━━━ SOURCE MATERIAL

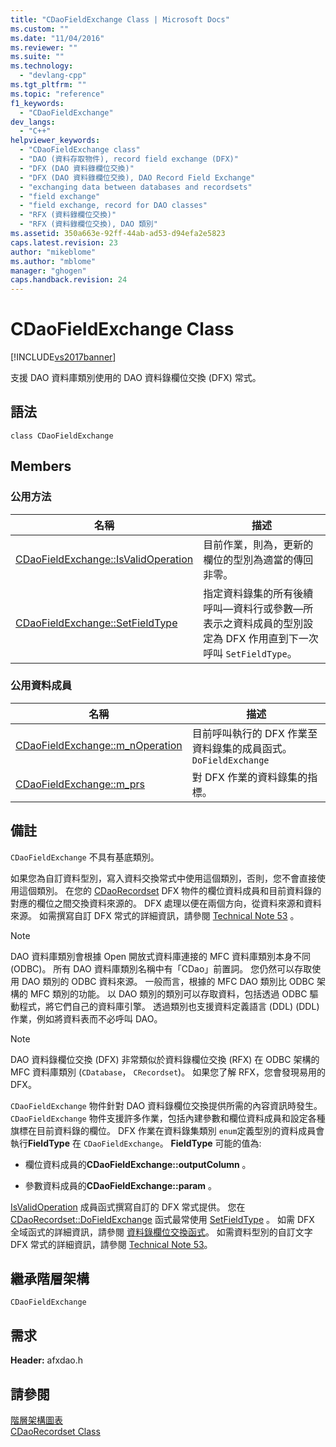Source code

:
 ```yaml
---
title: "CDaoFieldExchange Class | Microsoft Docs"
ms.custom: ""
ms.date: "11/04/2016"
ms.reviewer: ""
ms.suite: ""
ms.technology: 
  - "devlang-cpp"
ms.tgt_pltfrm: ""
ms.topic: "reference"
f1_keywords: 
  - "CDaoFieldExchange"
dev_langs: 
  - "C++"
helpviewer_keywords: 
  - "CDaoFieldExchange class"
  - "DAO (資料存取物件), record field exchange (DFX)"
  - "DFX (DAO 資料錄欄位交換)"
  - "DFX (DAO 資料錄欄位交換), DAO Record Field Exchange"
  - "exchanging data between databases and recordsets"
  - "field exchange"
  - "field exchange, record for DAO classes"
  - "RFX (資料錄欄位交換)"
  - "RFX (資料錄欄位交換), DAO 類別"
ms.assetid: 350a663e-92ff-44ab-ad53-d94efa2e5823
caps.latest.revision: 23
author: "mikeblome"
ms.author: "mblome"
manager: "ghogen"
caps.handback.revision: 24
---
```

# CDaoFieldExchange Class
[!INCLUDE[vs2017banner](../../assembler/inline/includes/vs2017banner.md)]

支援 DAO 資料庫類別使用的 DAO 資料錄欄位交換 \(DFX\) 常式。  
  
## 語法  
  
```  
class CDaoFieldExchange  
```  
  
## Members  
  
### 公用方法  
  
|名稱|描述|  
|--------|--------|  
|[CDaoFieldExchange::IsValidOperation](../Topic/CDaoFieldExchange::IsValidOperation.md)|目前作業，則為，更新的欄位的型別為適當的傳回非零。|  
|[CDaoFieldExchange::SetFieldType](../Topic/CDaoFieldExchange::SetFieldType.md)|指定資料錄集的所有後續呼叫—資料行或參數—所表示之資料成員的型別設定為 DFX 作用直到下一次呼叫 `SetFieldType`。|  
  
### 公用資料成員  
  
|名稱|描述|  
|--------|--------|  
|[CDaoFieldExchange::m\_nOperation](../Topic/CDaoFieldExchange::m_nOperation.md)|目前呼叫執行的 DFX 作業至資料錄集的成員函式。 `DoFieldExchange`|  
|[CDaoFieldExchange::m\_prs](../Topic/CDaoFieldExchange::m_prs.md)|對 DFX 作業的資料錄集的指標。|  
  
## 備註  
 `CDaoFieldExchange` 不具有基底類別。  
  
 如果您為自訂資料型別，寫入資料交換常式中使用這個類別，否則，您不會直接使用這個類別。  在您的 [CDaoRecordset](../../mfc/reference/cdaorecordset-class.md) DFX 物件的欄位資料成員和目前資料錄的對應的欄位之間交換資料來源的。  DFX 處理以便在兩個方向，從資料來源和資料來源。  如需撰寫自訂 DFX 常式的詳細資訊，請參閱 [Technical Note 53](../../mfc/tn053-custom-dfx-routines-for-dao-database-classes.md) 。  
  
> [!NOTE]
>  DAO 資料庫類別會根據 Open 開放式資料庫連接的 MFC 資料庫類別本身不同 \(ODBC\)。  所有 DAO 資料庫類別名稱中有「CDao」前置詞。  您仍然可以存取使用 DAO 類別的 ODBC 資料來源。  一般而言，根據的 MFC DAO 類別比 ODBC 架構的 MFC 類別的功能。  以 DAO 類別的類別可以存取資料，包括透過 ODBC 驅動程式，將它們自己的資料庫引擎。  透過類別也支援資料定義語言 \(DDL\) \(DDL\) 作業，例如將資料表而不必呼叫 DAO。  
  
> [!NOTE]
>  DAO 資料錄欄位交換 \(DFX\) 非常類似於資料錄欄位交換 \(RFX\) 在 ODBC 架構的 MFC 資料庫類別 \(`CDatabase`， `CRecordset`\)。  如果您了解 RFX，您會發現易用的 DFX。  
  
 `CDaoFieldExchange` 物件針對 DAO 資料錄欄位交換提供所需的內容資訊時發生。  `CDaoFieldExchange` 物件支援許多作業，包括內建參數和欄位資料成員和設定各種旗標在目前資料錄的欄位。  DFX 作業在資料錄集類別 `enum`定義型別的資料成員會執行**FieldType** 在 `CDaoFieldExchange`。  **FieldType** 可能的值為:  
  
-   欄位資料成員的**CDaoFieldExchange::outputColumn** 。  
  
-   參數資料成員的**CDaoFieldExchange::param** 。  
  
 [IsValidOperation](../Topic/CDaoFieldExchange::IsValidOperation.md) 成員函式撰寫自訂的 DFX 常式提供。  您在 [CDaoRecordset::DoFieldExchange](../Topic/CDaoRecordset::DoFieldExchange.md) 函式最常使用 [SetFieldType](../Topic/CDaoFieldExchange::SetFieldType.md) 。  如需 DFX 全域函式的詳細資訊，請參閱 [資料錄欄位交換函式](../../mfc/reference/record-field-exchange-functions.md)。  如需資料型別的自訂文字 DFX 常式的詳細資訊，請參閱 [Technical Note 53](../../mfc/tn053-custom-dfx-routines-for-dao-database-classes.md)。  
  
## 繼承階層架構  
 `CDaoFieldExchange`  
  
## 需求  
 **Header:** afxdao.h  
  
## 請參閱  
 [階層架構圖表](../../mfc/hierarchy-chart.md)   
 [CDaoRecordset Class](../../mfc/reference/cdaorecordset-class.md)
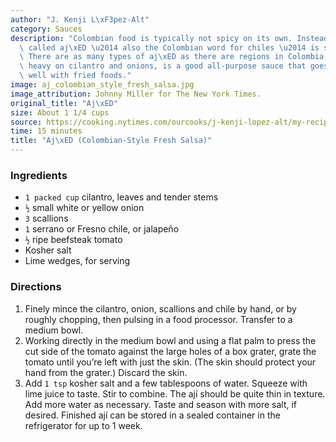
 ```yaml
---
author: "J. Kenji L\xF3pez-Alt"
category: Sauces
description: "Colombian food is typically not spicy on its own. Instead, a hot sauce\
  \ called aj\xED \u2014 also the Colombian word for chiles \u2014 is served tableside.\
  \ There are as many types of aj\xED as there are regions in Colombia, but this version,\
  \ heavy on cilantro and onions, is a good all-purpose sauce that goes especially\
  \ well with fried foods."
image: aj_colombian_style_fresh_salsa.jpg
image_attribution: Johnny Miller for The New York Times.
original_title: "Aj\xED"
size: About 1 1/4 cups
source: https://cooking.nytimes.com/ourcooks/j-kenji-lopez-alt/my-recipes
time: 15 minutes
title: "Aj\xED (Colombian-Style Fresh Salsa)"
---
```

### Ingredients

* `1 packed cup` cilantro, leaves and tender stems
* `½` small white or yellow onion
* `3` scallions
* `1` serrano or Fresno chile, or jalapeño
* `½` ripe beefsteak tomato
* Kosher salt
* Lime wedges, for serving

### Directions

1. Finely mince the cilantro, onion, scallions and chile by hand, or by roughly chopping, then pulsing in a food processor. Transfer to a medium bowl.
2. Working directly in the medium bowl and using a flat palm to press the cut side of the tomato against the large holes of a box grater, grate the tomato until you’re left with just the skin. (The skin should protect your hand from the grater.) Discard the skin.
3. Add `1 tsp` kosher salt and a few tablespoons of water. Squeeze with lime juice to taste. Stir to combine. The ají should be quite thin in texture. Add more water as necessary. Taste and season with more salt, if desired. Finished ají can be stored in a sealed container in the refrigerator for up to 1 week.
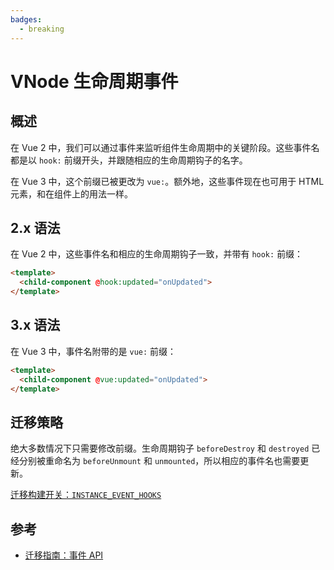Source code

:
 ```yaml
---
badges:
  - breaking
---
```


# VNode 生命周期事件 <MigrationBadges :badges="$frontmatter.badges" />

## 概述

在 Vue 2 中，我们可以通过事件来监听组件生命周期中的关键阶段。这些事件名都是以 `hook:` 前缀开头，并跟随相应的生命周期钩子的名字。

在 Vue 3 中，这个前缀已被更改为 `vue:`。额外地，这些事件现在也可用于 HTML 元素，和在组件上的用法一样。

## 2.x 语法

在 Vue 2 中，这些事件名和相应的生命周期钩子一致，并带有 `hook:` 前缀：

```html
<template>
  <child-component @hook:updated="onUpdated">
</template>
```

## 3.x 语法

在 Vue 3 中，事件名附带的是 `vue:` 前缀：

```html
<template>
  <child-component @vue:updated="onUpdated">
</template>
```

## 迁移策略

绝大多数情况下只需要修改前缀。生命周期钩子 `beforeDestroy` 和 `destroyed` 已经分别被重命名为 `beforeUnmount` 和 `unmounted`，所以相应的事件名也需要更新。

[迁移构建开关：`INSTANCE_EVENT_HOOKS`](../migration-build.html#兼容性配置)

## 参考

- [迁移指南：事件 API](./events-api.html)
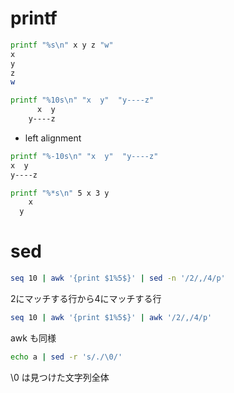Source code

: # printf
```sh
printf "%s\n" x y z "w"
x
y
z
w
```

```sh
printf "%10s\n" "x  y"  "y----z"
      x  y
    y----z
```

- left alignment
```sh
printf "%-10s\n" "x  y"  "y----z"
x  y
y----z
```

```sh
printf "%*s\n" 5 x 3 y
    x
  y
```

# sed
```sh
seq 10 | awk '{print $1%5$}' | sed -n '/2/,/4/p'
```
2にマッチする行から4にマッチする行
```sh
seq 10 | awk '{print $1%5$}' | awk '/2/,/4/p'
```
awk も同様

```sh
echo a | sed -r 's/./\0/' 
```
\0 は見つけた文字列全体
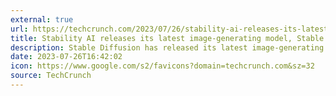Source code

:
 ```yaml
---
external: true
url: https://techcrunch.com/2023/07/26/stability-ai-releases-its-latest-image-generating-model-stable-diffusion-xl-1-0/
title: Stability AI releases its latest image-generating model, Stable Diffusion XL 1.0
description: Stable Diffusion has released its latest image-generating AI model, Stable Diffusion XL 1.0. It improves upon its predecessor in several key areas.
date: 2023-07-26T16:42:02
icon: https://www.google.com/s2/favicons?domain=techcrunch.com&sz=32
source: TechCrunch
---
```

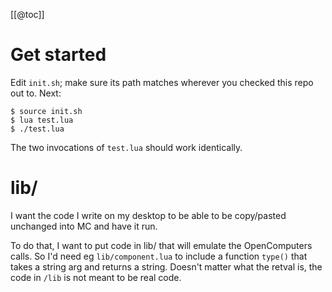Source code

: 
[[@toc]]

# Get started
Edit `init.sh`; make sure its path matches wherever you checked this repo out 
to.  Next:
```shell
$ source init.sh
$ lua test.lua
$ ./test.lua
```
The two invocations of `test.lua` should work identically.

# lib/
I want the code I write on my desktop to be able to be copy/pasted unchanged 
into MC and have it run.

To do that, I want to put code in lib/ that will emulate the OpenComputers 
calls.  So I'd need eg `lib/component.lua` to include a function `type()` that 
takes a string arg and returns a string.  Doesn't matter what the retval is, the 
code in `/lib` is not meant to be real code.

━━━━━━

• **REQUIREMENT**
Every line above in which the word "model" occurs is to be copied.

• **EXERCISE ANSWER**
url: https://techcrunch.com/2023/07/26/stability-ai-releases-its-latest-image-generating-model-stable-diffusion-xl-1-0/
title: Stability AI releases its latest image-generating model, Stable Diffusion XL 1.0
description: Stable Diffusion has released its latest image-generating AI model, Stable Diffusion XL 1.0. It improves upon its predecessor in several key areas.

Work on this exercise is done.